EXERCISE MATERIALS:

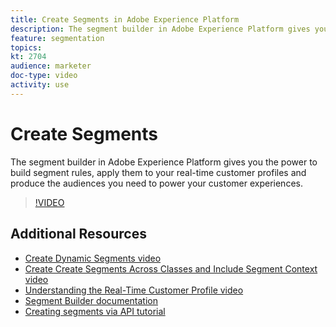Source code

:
 ```yaml
---
title: Create Segments in Adobe Experience Platform
description: The segment builder in Adobe Experience Platform gives you the power to build segment rules, apply them to your real-time customer profiles and produce the audiences you need to power your customer experiences.
feature: segmentation
topics:
kt: 2704
audience: marketer
doc-type: video
activity: use
---
```


# Create Segments

The segment builder in Adobe Experience Platform gives you the power to build segment rules, apply them to your real-time customer profiles and produce the audiences you need to power your customer experiences.

>[!VIDEO](https://video.tv.adobe.com/v/27254?quality=12&enable10seconds=on&speedcontrol=on)

## Additional Resources

* [Create Dynamic Segments video](create-dynamic-segments.md)
* [Create Create Segments Across Classes and Include Segment Context video](create-segments-across-classes-and-include-segment-context.md)
* [Understanding the Real-Time Customer Profile video](../profiles/bring-data-into-the-real-time-customer-profile.md)
* [Segment Builder documentation](https://www.adobe.io/apis/experienceplatform/home/profile-identity-segmentation/profile-identity-segmentation-services.html#!end-user/markdown/segmentation_overview/segmentation.md)
* [Creating segments via API tutorial](https://www.adobe.io/apis/experienceplatform/home/tutorials/alltutorials.html#!api-specification/markdown/narrative/tutorials/creating_a_segment_tutorial/creating_a_segment_tutorial.md)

TASK DESCRIPTION: Your task is to copy each line of the listing that holds the word "Create".

ANSWER:
title: Create Segments in Adobe Experience Platform
# Create Segments
* [Create Dynamic Segments video](create-dynamic-segments.md)
* [Create Create Segments Across Classes and Include Segment Context video](create-segments-across-classes-and-include-segment-context.md)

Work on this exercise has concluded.